The Edge - Index

 

Blue
Derek Jarman, UK, 1993, 75 mins
Review by Gerald Houghton (1993)

Film is essentially a visual medium, remembering that the silent era paved the way for today's all-thud-and-spectacle cinema, which should mean that to go blind is, for any film-maker, the ultimate indignity. Diagnosed in late 1986 as HIV+, director Derek Jarman went public with the news almost immediately, much to the chagrin of the would-be moralists, and since has continued to turn out a regular stream of enormously varied films and books, from his mid-80s non-narrative period, to his more recent, highly-successful experiments in the striped cinematic form, like the appropriated classics of Edward II or the brightly coloured atmospheric economies of Wittgenstein. But with his illness finally slipping into its latter stages and his eye-sight succumbing to a gradual decline, comes almost certainly his final piece, Blue.
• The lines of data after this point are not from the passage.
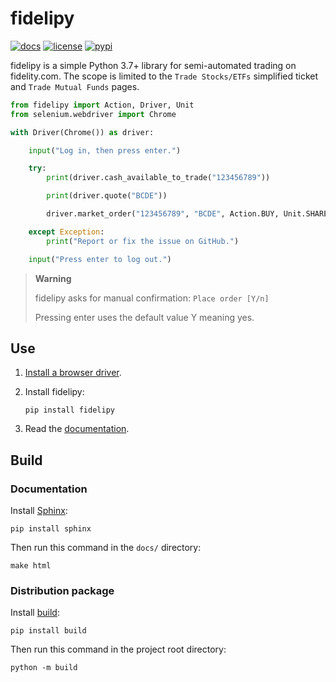 # fidelipy

[![docs](https://img.shields.io/readthedocs/qnevx-fidelipy)](https://qnevx-fidelipy.readthedocs.io/)
[![license](https://img.shields.io/github/license/qnevx/fidelipy)](https://www.apache.org/licenses/LICENSE-2.0)
[![pypi](https://img.shields.io/pypi/v/fidelipy)](https://pypi.org/project/fidelipy/)

fidelipy is a simple Python 3.7+ library for semi-automated trading on fidelity.com.
The scope is limited to the `Trade Stocks/ETFs` simplified ticket and
`Trade Mutual Funds` pages.

```python
from fidelipy import Action, Driver, Unit
from selenium.webdriver import Chrome

with Driver(Chrome()) as driver:

    input("Log in, then press enter.")

    try:
        print(driver.cash_available_to_trade("123456789"))

        print(driver.quote("BCDE"))

        driver.market_order("123456789", "BCDE", Action.BUY, Unit.SHARES, "1")

    except Exception:
        print("Report or fix the issue on GitHub.")

    input("Press enter to log out.")
```

> **Warning**
>
> fidelipy asks for manual confirmation: `Place order [Y/n]`
>
> Pressing enter uses the default value Y meaning yes.

## Use

1. [Install a browser driver](https://www.selenium.dev/documentation/webdriver/getting_started/install_drivers/).

2. Install fidelipy:

    ```
    pip install fidelipy
    ```

3. Read the [documentation](https://qnevx-fidelipy.readthedocs.io/).

## Build

### Documentation

Install [Sphinx](https://www.sphinx-doc.org/):

```
pip install sphinx
```

Then run this command in the `docs/` directory:

```
make html
```

### Distribution package

Install [build](https://github.com/pypa/build):

```
pip install build
```

Then run this command in the project root directory:

```
python -m build
```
Blue is the colour of the void, of his blindness: "In the pandemonium of image, I present you with the universal Blue". And blue is the colour of the screen here - a vivid, deep, relentless blue for the entire 75 minutes. Against this Jarman constructs an elaborate soundtrack of voices, sounds and music to create a sophisticated patchwork in response to the state in which he finds himself; patchwork that spares us, the audience - his audience - nothing.

The writing is a summation of his work down the years - here is the anger and indignation of The Last of England, the harsh canvass, spewed with vitriol apropos the state of things; here is the resignation of the quieter passages of his exceptional books; here is the suffering and melancholy of his War Requiem; here is the great good humour of Derek Jarman the interviewee, the unrepentant subject of his autobiography, Dancing Ledge; here is the Everyman confused and grumpy at being ill; and here is the trangressive, elegiac maker of the masterpiece, The Garden.

Indeed, Blue is The Garden's first cousin, an encounter inside the mind of its creator, there an extraordinary collage of picture and noise colliding in a crie de coeur, a simultaneously obscure and enlightening journey to the heart of the man. Blue is shorn of image, replaced with reflective blankness, commentary provided by such Jarman regulars as Nigel Terry (who speaks for the director), Tilda Swinton, John Quentin, and memorably, the director himself: a blend of diary interludes - hospital visits, the numbing routine of pills that keep him alive - and the thoughts and poetry that narrate the slow acceptance of his own mortality. Music is provided by his usual composer, Simon Fisher Turner, and drop-ins from collaborators of old such as Coil (The Angelic Conversation) and Brian Eno (Jarman's first feature, Sebastiane).

Whether or not Blue is strictly cinema seems, in the final analysis, irrelevant. It has a meditative quality, a richness of personality that allows this to be both the most avant-garde and approachable feature of Jarman's career; a testament ultimately to the genuine truth and decency of one of the world's finest film-makers. "I caught myself looking at shoes in a shop window," he explains near the end. "I thought of going in there and buying a pair, but I stopped myself. The shoes I am wearing at the moment should be sufficient to walk me out of life." Exceptional.